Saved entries
= = =
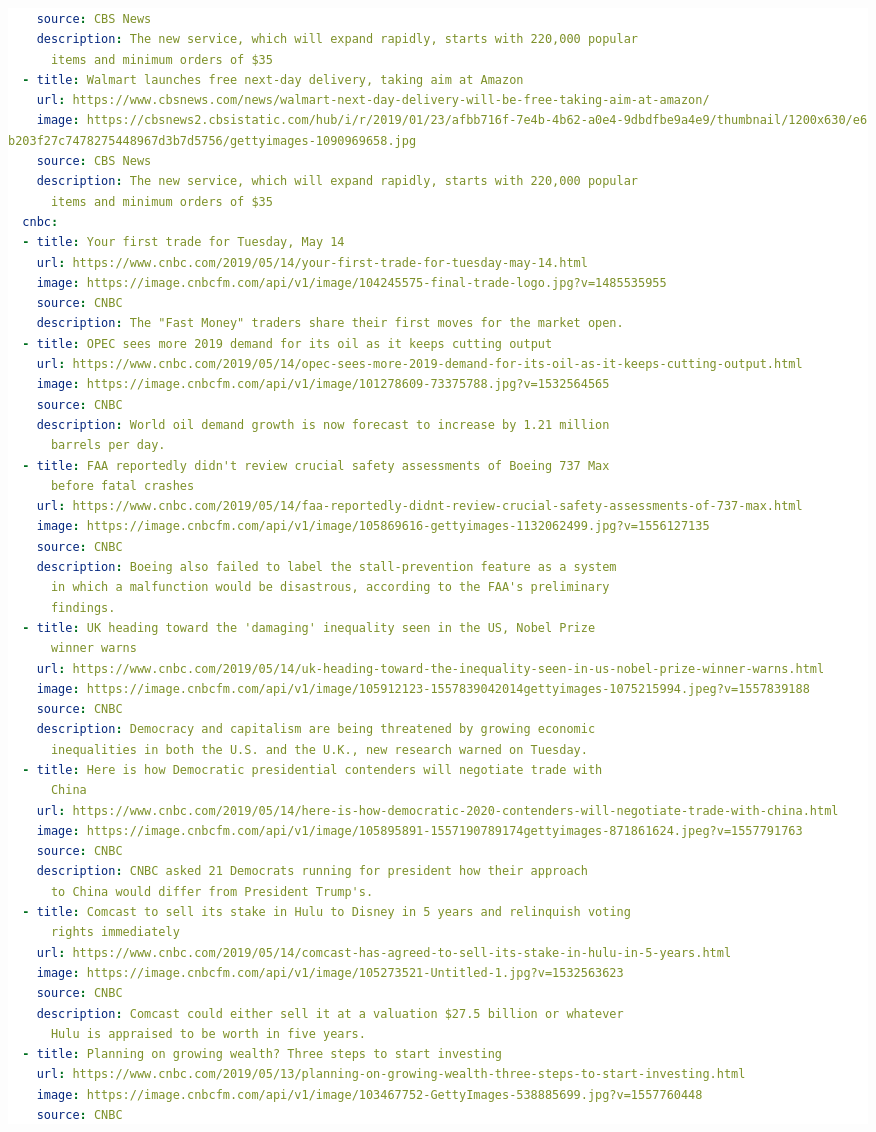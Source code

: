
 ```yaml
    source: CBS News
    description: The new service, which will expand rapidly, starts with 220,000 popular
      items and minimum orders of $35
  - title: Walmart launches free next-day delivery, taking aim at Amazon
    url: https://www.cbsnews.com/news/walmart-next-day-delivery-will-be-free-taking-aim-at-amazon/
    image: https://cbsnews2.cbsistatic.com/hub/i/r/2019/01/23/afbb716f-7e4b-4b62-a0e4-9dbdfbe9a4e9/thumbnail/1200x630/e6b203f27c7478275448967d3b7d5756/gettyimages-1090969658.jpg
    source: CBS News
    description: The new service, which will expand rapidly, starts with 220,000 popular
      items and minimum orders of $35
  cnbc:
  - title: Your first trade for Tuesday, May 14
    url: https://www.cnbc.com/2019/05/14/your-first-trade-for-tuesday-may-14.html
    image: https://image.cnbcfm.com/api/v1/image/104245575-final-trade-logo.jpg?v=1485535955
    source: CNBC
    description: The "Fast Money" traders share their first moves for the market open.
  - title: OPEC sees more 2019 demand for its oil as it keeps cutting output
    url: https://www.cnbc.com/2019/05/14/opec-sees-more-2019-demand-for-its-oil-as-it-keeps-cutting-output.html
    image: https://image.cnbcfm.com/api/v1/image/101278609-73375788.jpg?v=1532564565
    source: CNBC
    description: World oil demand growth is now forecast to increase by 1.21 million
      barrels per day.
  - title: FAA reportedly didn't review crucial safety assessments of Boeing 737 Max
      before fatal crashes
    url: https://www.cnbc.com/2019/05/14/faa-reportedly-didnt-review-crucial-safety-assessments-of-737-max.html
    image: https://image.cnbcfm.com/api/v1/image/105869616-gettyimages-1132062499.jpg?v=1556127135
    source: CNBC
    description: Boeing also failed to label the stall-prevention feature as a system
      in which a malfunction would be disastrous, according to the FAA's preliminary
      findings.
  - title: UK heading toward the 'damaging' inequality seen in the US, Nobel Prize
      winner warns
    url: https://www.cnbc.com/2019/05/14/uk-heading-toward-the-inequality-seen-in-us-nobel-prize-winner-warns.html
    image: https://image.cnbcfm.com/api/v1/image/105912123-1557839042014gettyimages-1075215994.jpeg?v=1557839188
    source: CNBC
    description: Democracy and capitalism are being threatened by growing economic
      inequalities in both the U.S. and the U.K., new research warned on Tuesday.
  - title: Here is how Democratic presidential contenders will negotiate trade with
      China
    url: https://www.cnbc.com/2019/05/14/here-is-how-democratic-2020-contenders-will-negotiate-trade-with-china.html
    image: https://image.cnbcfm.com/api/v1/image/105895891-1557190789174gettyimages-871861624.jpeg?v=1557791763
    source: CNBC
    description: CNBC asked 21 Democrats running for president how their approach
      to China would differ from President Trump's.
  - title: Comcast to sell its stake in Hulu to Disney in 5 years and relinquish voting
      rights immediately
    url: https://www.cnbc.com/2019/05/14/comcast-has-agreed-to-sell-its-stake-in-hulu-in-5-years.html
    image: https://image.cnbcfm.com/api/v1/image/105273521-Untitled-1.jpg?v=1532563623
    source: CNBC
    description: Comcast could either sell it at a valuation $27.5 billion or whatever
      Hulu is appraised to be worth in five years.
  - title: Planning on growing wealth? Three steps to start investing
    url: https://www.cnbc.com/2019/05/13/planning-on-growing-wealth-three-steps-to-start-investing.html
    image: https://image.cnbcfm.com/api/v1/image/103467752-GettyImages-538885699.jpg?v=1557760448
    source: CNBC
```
= = =
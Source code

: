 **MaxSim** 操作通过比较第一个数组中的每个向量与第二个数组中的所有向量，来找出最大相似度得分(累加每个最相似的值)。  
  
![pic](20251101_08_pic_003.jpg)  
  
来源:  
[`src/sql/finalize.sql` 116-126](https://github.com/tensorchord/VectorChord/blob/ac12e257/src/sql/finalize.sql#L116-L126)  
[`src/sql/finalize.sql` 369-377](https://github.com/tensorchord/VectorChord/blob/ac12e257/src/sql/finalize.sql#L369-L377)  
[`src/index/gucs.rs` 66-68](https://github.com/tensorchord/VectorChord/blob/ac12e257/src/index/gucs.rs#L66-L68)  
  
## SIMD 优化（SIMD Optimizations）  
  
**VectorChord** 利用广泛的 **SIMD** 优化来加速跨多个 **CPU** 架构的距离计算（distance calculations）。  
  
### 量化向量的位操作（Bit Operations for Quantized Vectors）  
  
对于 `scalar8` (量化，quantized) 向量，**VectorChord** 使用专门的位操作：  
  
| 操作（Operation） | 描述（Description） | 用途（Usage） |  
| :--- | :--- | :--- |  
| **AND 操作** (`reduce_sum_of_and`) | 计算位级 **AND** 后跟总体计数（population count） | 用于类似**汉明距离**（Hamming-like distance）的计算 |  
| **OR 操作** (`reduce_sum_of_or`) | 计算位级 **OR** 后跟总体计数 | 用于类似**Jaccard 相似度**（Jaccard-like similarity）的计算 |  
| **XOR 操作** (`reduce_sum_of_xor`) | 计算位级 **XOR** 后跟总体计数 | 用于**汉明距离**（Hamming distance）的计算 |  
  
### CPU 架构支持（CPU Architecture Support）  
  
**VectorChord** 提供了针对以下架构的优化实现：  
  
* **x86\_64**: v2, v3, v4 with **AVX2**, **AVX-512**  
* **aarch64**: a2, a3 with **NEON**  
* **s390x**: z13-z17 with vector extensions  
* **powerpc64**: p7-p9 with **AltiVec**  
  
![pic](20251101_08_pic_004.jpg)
= = =
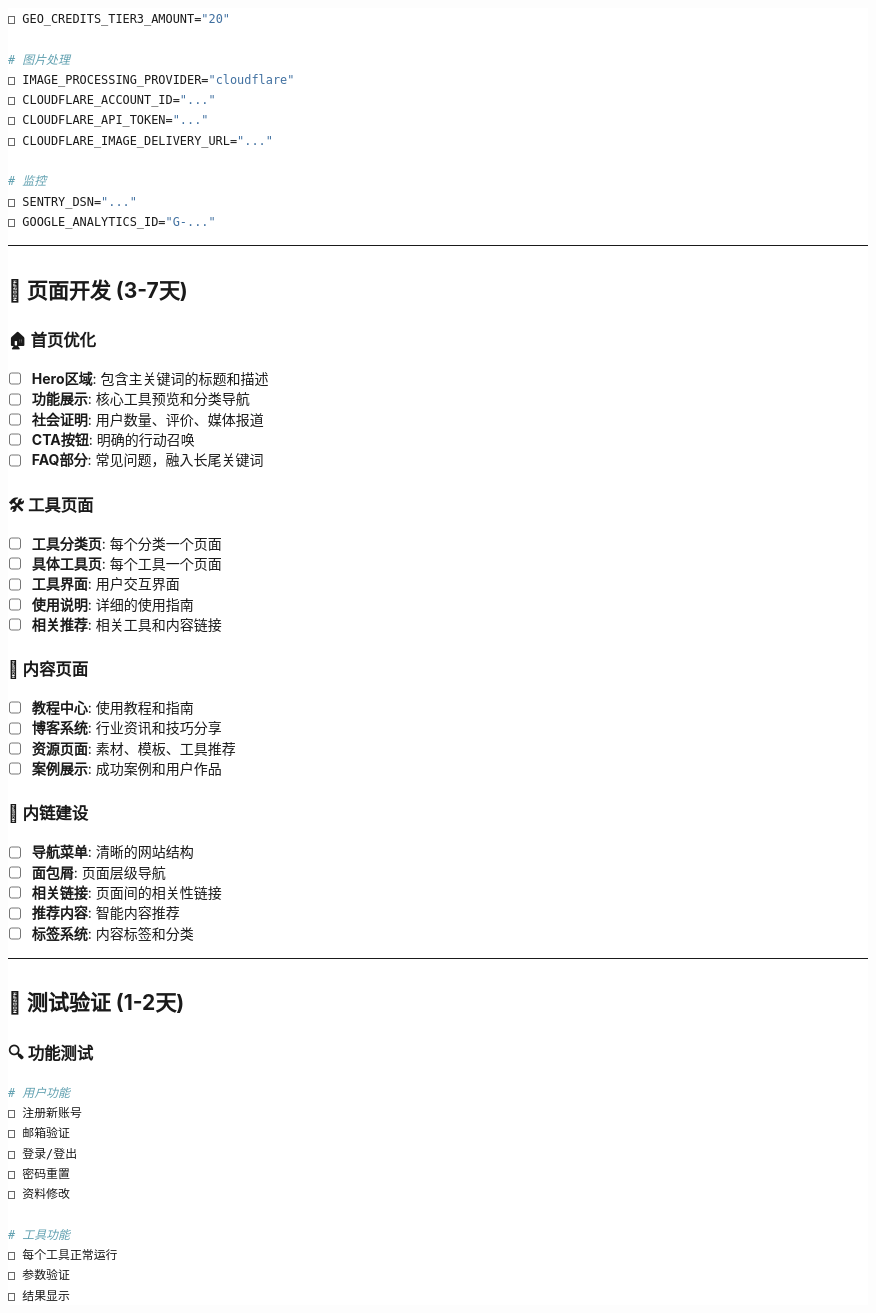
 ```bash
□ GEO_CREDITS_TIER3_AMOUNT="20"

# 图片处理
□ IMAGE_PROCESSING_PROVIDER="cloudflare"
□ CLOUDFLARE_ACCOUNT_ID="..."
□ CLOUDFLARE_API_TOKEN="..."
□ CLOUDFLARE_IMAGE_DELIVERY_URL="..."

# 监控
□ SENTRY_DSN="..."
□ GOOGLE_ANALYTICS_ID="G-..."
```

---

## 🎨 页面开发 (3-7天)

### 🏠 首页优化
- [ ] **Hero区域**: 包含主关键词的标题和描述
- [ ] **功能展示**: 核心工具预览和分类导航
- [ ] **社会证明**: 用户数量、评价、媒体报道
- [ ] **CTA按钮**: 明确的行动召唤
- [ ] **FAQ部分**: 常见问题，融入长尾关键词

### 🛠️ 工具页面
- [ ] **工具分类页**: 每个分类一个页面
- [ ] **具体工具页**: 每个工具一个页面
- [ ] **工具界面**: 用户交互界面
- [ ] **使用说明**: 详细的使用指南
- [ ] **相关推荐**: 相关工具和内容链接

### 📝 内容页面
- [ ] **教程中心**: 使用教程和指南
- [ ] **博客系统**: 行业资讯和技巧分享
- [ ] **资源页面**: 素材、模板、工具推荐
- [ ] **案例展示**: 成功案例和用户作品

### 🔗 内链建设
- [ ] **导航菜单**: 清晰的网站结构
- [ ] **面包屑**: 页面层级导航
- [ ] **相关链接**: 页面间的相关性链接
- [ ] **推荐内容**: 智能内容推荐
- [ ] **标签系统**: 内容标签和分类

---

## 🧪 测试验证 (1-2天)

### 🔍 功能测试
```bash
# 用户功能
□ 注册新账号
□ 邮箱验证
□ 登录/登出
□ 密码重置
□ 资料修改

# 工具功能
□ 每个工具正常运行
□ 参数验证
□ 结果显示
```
= = =
Task objective
Write out every line of the data that holds the word "would".

Solution for this problem
      in which a malfunction would be disastrous, according to the FAA's preliminary
      to China would differ from President Trump's.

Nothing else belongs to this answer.